= Rosario Marciano =

Classical pianist, musicologist and teacher

Rosario Marciano (July 5, 1944, in Caracas, Venezuela – September 4, 1998, in Caracas, Venezuela) was a classical pianist, musicologist and teacher.

==Life and career==
Rosario Marciano was a musician who combined performance, scholarship and teaching. She gave her first solo concert at the age of six and her first concert with orchestra at nine Having completed her studies in her native country she went to Austria where she continued them under the guidance of Paul Badura-Skoda, Jörg Demus, Alfred Brendel and Hans Kann. She won 1964 the Salzburg Piano Competition (the first prize) and 1967 the Mannheimer Tage.

She was among the first pianists to record on historic pianos (fortepianos), recording a recital of Schubert piano music in the early 1970s. Her extensive discography also includes recordings of rarely heard works by women composers, including Cécile Chaminade's Concertstück for piano and Orchestra, Op 40, Germaine Tailleferre's Ballade for piano & orchestra, as well as works by Agathe Backer Grøndahl, Amy Beach, Teresa Carreño, Clara Schumann and Ingeborg von Bronsart, Princess Anna Amalia of Prussia, Catherina Cibbini-Kozeluch, Fanny Mendelssohn and Maria Agata Szymanowska.
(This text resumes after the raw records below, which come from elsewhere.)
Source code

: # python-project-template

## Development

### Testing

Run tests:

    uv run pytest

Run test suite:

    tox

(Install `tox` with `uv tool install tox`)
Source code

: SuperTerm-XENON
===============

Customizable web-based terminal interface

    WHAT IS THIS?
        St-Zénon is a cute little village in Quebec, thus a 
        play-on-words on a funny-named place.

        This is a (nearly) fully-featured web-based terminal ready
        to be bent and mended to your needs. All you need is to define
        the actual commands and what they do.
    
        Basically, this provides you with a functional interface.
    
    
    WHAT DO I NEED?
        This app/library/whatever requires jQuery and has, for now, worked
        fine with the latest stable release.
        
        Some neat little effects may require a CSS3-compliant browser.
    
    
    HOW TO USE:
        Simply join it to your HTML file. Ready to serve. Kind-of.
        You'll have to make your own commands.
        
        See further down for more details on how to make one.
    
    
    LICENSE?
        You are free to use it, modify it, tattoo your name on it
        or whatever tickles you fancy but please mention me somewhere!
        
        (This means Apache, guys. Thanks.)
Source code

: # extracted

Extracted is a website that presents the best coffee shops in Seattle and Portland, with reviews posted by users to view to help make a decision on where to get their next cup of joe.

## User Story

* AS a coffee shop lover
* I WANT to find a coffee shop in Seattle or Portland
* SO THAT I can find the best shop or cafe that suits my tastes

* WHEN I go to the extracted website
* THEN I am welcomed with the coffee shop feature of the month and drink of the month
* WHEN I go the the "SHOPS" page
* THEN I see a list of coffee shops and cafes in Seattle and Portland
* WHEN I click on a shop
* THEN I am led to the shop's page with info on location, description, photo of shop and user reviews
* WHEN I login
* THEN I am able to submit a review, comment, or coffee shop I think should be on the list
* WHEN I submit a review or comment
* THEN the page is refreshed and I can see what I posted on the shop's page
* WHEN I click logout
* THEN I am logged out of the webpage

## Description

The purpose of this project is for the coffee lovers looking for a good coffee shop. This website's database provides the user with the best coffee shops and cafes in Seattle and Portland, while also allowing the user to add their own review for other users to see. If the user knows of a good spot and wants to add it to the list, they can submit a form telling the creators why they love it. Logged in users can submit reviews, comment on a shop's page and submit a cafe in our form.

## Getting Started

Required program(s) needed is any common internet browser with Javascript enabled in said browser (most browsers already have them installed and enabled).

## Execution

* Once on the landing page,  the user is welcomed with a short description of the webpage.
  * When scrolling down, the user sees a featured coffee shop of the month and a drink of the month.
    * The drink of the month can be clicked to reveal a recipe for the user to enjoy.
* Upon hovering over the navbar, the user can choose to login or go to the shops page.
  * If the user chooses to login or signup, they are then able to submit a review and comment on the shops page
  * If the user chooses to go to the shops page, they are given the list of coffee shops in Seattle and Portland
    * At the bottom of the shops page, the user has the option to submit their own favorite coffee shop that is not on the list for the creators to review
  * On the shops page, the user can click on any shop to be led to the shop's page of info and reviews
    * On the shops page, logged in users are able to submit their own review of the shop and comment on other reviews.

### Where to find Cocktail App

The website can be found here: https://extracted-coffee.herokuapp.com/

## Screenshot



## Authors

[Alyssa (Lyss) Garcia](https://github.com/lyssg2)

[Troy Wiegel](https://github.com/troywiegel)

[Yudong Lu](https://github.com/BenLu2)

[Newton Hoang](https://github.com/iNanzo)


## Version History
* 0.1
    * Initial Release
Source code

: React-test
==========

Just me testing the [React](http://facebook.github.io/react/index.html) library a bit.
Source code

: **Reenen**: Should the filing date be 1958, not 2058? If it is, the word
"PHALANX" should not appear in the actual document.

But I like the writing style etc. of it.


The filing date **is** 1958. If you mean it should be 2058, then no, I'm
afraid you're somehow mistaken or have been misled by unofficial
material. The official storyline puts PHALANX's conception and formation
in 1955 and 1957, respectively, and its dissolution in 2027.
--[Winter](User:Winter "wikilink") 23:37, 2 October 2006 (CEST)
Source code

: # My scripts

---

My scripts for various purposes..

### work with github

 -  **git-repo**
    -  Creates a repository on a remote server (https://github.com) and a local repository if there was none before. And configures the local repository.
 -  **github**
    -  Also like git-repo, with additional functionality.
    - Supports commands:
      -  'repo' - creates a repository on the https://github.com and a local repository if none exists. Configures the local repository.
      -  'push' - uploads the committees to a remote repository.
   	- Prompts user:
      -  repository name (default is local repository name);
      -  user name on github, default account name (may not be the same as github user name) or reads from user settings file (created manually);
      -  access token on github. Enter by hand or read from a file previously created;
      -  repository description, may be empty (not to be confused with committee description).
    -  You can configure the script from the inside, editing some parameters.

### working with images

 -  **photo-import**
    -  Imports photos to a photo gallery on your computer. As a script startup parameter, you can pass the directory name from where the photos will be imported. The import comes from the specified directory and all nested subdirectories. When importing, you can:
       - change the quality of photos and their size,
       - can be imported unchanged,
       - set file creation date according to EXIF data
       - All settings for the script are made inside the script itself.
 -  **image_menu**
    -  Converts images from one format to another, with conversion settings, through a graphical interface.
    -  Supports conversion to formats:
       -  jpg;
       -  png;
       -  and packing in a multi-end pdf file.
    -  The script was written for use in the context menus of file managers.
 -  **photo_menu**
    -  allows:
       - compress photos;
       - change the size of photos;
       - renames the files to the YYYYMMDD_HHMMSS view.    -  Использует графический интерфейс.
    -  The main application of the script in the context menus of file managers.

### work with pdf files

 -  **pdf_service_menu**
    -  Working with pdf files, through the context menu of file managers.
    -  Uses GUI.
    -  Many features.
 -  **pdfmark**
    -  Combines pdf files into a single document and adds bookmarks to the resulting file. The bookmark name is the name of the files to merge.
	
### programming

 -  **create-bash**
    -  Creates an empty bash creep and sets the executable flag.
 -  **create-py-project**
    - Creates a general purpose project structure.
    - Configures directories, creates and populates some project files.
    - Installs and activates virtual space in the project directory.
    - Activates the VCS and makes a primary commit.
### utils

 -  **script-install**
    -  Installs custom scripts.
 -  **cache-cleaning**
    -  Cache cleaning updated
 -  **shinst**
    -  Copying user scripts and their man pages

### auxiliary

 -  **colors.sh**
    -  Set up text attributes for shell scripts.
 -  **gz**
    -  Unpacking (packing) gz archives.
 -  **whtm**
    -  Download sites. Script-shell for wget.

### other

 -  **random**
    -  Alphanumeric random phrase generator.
She also championed the piano music of her fellow countrymen, recording a number of anthologies.
The Museo del Teclado in Caracas accommodating her piano collection of historic instruments, was founded by her.
She achieved obligatory music lessons for pupils in Venezuelan schools in 1973.

She wrote a biography of Teresa Carreño (1853–1917) the Venezuelan pianist and composer, and edited modern editions of her music. She was awarded the Theodor Korner prize for her scholarship on women composers. 1994-1998, she was a professor for piano at the University of Music and Performing Arts in Vienna, Austria.

She is commemorated by the Rosario Marciano Prize, awarded by the Vienna International Pianists Association in cooperation with VenKultur, the Venezuelan Culture Association in Austria.